Exercise aim » Every entry in the data is to be written out exactly; no picture belongs in the copy.

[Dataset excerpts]
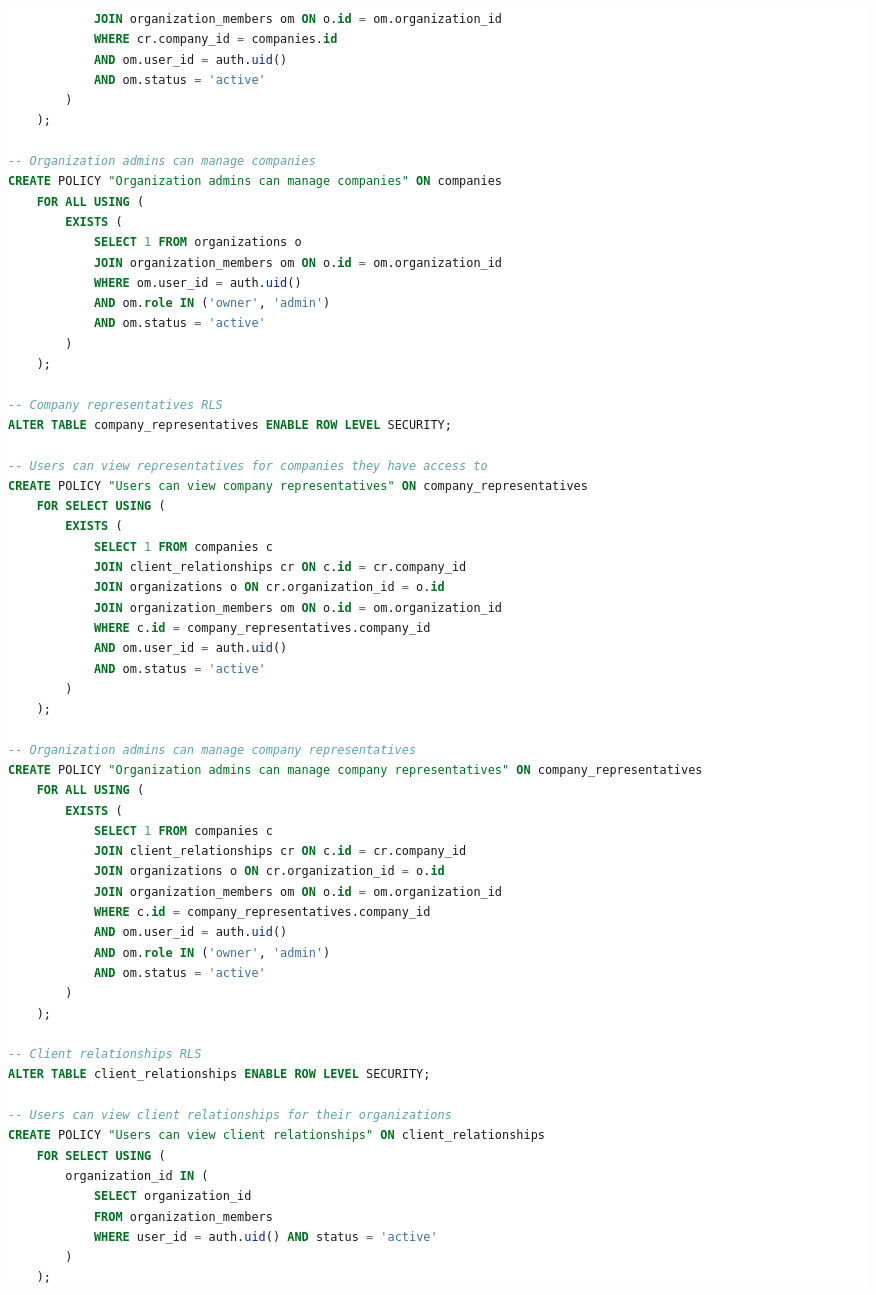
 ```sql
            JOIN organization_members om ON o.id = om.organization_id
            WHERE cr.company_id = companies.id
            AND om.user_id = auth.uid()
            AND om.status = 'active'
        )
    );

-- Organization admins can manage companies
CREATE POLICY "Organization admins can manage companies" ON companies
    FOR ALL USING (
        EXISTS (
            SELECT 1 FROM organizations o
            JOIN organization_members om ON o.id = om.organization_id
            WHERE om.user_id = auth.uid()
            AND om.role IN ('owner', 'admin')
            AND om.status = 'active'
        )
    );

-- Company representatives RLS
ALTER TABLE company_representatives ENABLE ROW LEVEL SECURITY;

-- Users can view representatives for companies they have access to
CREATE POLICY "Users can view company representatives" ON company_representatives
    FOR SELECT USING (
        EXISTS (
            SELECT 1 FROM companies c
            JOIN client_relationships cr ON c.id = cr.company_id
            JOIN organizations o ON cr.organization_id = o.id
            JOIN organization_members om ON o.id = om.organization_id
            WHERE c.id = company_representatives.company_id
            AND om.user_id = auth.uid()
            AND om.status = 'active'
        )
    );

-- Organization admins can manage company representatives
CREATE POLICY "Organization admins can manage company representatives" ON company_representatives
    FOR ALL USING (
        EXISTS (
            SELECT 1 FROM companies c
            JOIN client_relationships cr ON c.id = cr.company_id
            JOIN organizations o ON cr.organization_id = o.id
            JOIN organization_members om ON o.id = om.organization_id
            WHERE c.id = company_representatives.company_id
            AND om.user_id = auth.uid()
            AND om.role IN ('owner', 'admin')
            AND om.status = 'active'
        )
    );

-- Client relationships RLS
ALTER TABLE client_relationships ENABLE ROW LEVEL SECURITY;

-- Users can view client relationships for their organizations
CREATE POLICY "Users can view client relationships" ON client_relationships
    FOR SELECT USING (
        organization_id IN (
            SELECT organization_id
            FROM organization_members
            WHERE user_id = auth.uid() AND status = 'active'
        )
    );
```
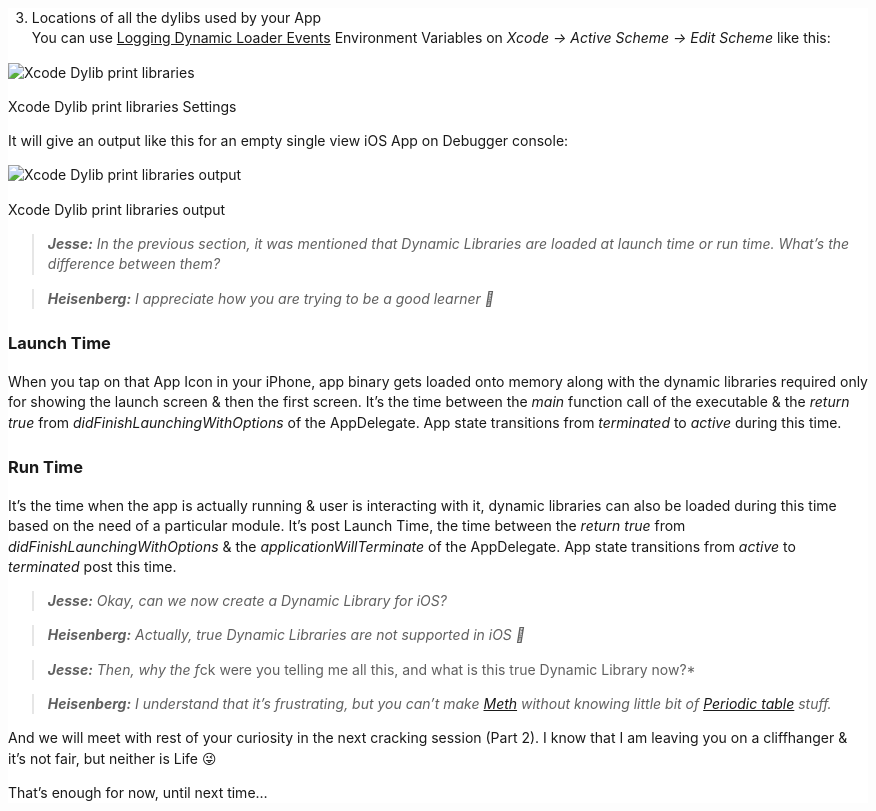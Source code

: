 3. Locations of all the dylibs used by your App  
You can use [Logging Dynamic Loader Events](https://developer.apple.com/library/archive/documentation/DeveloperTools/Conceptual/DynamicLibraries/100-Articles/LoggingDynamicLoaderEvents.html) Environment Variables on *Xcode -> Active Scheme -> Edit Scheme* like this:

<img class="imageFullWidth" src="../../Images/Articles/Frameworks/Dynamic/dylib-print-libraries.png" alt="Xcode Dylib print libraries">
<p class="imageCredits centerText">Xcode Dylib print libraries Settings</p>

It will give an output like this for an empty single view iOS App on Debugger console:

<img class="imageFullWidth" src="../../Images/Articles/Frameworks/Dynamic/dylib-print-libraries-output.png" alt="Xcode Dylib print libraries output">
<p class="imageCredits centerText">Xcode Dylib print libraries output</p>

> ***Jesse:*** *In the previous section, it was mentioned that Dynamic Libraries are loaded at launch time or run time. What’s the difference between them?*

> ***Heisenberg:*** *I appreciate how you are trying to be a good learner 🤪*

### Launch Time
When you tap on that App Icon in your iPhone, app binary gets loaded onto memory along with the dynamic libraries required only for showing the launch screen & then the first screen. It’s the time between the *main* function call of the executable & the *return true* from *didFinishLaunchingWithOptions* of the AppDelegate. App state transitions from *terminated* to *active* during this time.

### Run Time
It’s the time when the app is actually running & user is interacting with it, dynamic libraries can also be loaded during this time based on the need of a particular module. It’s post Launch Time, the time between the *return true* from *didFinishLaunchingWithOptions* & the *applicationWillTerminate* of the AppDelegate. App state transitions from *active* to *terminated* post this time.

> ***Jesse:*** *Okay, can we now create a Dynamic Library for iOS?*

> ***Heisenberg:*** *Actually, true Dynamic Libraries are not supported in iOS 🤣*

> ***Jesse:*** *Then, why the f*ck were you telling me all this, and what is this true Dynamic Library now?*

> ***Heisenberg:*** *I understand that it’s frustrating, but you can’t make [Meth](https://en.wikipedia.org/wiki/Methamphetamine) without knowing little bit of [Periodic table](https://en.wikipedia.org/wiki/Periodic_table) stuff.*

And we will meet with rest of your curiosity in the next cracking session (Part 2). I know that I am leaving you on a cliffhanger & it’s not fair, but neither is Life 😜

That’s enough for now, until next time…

Result of this task »
 ```sql
            JOIN organization_members om ON o.id = om.organization_id
            WHERE cr.company_id = companies.id
            AND om.user_id = auth.uid()
            AND om.status = 'active'
        )
    );

-- Organization admins can manage companies
CREATE POLICY "Organization admins can manage companies" ON companies
    FOR ALL USING (
        EXISTS (
            SELECT 1 FROM organizations o
            JOIN organization_members om ON o.id = om.organization_id
            WHERE om.user_id = auth.uid()
            AND om.role IN ('owner', 'admin')
            AND om.status = 'active'
        )
    );

-- Company representatives RLS
ALTER TABLE company_representatives ENABLE ROW LEVEL SECURITY;

-- Users can view representatives for companies they have access to
CREATE POLICY "Users can view company representatives" ON company_representatives
    FOR SELECT USING (
        EXISTS (
            SELECT 1 FROM companies c
            JOIN client_relationships cr ON c.id = cr.company_id
            JOIN organizations o ON cr.organization_id = o.id
            JOIN organization_members om ON o.id = om.organization_id
            WHERE c.id = company_representatives.company_id
            AND om.user_id = auth.uid()
            AND om.status = 'active'
        )
    );

-- Organization admins can manage company representatives
CREATE POLICY "Organization admins can manage company representatives" ON company_representatives
    FOR ALL USING (
        EXISTS (
            SELECT 1 FROM companies c
            JOIN client_relationships cr ON c.id = cr.company_id
            JOIN organizations o ON cr.organization_id = o.id
            JOIN organization_members om ON o.id = om.organization_id
            WHERE c.id = company_representatives.company_id
            AND om.user_id = auth.uid()
            AND om.role IN ('owner', 'admin')
            AND om.status = 'active'
        )
    );

-- Client relationships RLS
ALTER TABLE client_relationships ENABLE ROW LEVEL SECURITY;

-- Users can view client relationships for their organizations
CREATE POLICY "Users can view client relationships" ON client_relationships
    FOR SELECT USING (
        organization_id IN (
            SELECT organization_id
            FROM organization_members
            WHERE user_id = auth.uid() AND status = 'active'
        )
    );
```
Source code

: 3. Locations of all the dylibs used by your App  
You can use [Logging Dynamic Loader Events](https://developer.apple.com/library/archive/documentation/DeveloperTools/Conceptual/DynamicLibraries/100-Articles/LoggingDynamicLoaderEvents.html) Environment Variables on *Xcode -> Active Scheme -> Edit Scheme* like this:

<img class="imageFullWidth" src="../../Images/Articles/Frameworks/Dynamic/dylib-print-libraries.png" alt="Xcode Dylib print libraries">
<p class="imageCredits centerText">Xcode Dylib print libraries Settings</p>

It will give an output like this for an empty single view iOS App on Debugger console:

<img class="imageFullWidth" src="../../Images/Articles/Frameworks/Dynamic/dylib-print-libraries-output.png" alt="Xcode Dylib print libraries output">
<p class="imageCredits centerText">Xcode Dylib print libraries output</p>

> ***Jesse:*** *In the previous section, it was mentioned that Dynamic Libraries are loaded at launch time or run time. What’s the difference between them?*

> ***Heisenberg:*** *I appreciate how you are trying to be a good learner 🤪*

### Launch Time
When you tap on that App Icon in your iPhone, app binary gets loaded onto memory along with the dynamic libraries required only for showing the launch screen & then the first screen. It’s the time between the *main* function call of the executable & the *return true* from *didFinishLaunchingWithOptions* of the AppDelegate. App state transitions from *terminated* to *active* during this time.

### Run Time
It’s the time when the app is actually running & user is interacting with it, dynamic libraries can also be loaded during this time based on the need of a particular module. It’s post Launch Time, the time between the *return true* from *didFinishLaunchingWithOptions* & the *applicationWillTerminate* of the AppDelegate. App state transitions from *active* to *terminated* post this time.

> ***Jesse:*** *Okay, can we now create a Dynamic Library for iOS?*

> ***Heisenberg:*** *Actually, true Dynamic Libraries are not supported in iOS 🤣*

> ***Jesse:*** *Then, why the f*ck were you telling me all this, and what is this true Dynamic Library now?*

> ***Heisenberg:*** *I understand that it’s frustrating, but you can’t make [Meth](https://en.wikipedia.org/wiki/Methamphetamine) without knowing little bit of [Periodic table](https://en.wikipedia.org/wiki/Periodic_table) stuff.*

And we will meet with rest of your curiosity in the next cracking session (Part 2). I know that I am leaving you on a cliffhanger & it’s not fair, but neither is Life 😜

That’s enough for now, until next time…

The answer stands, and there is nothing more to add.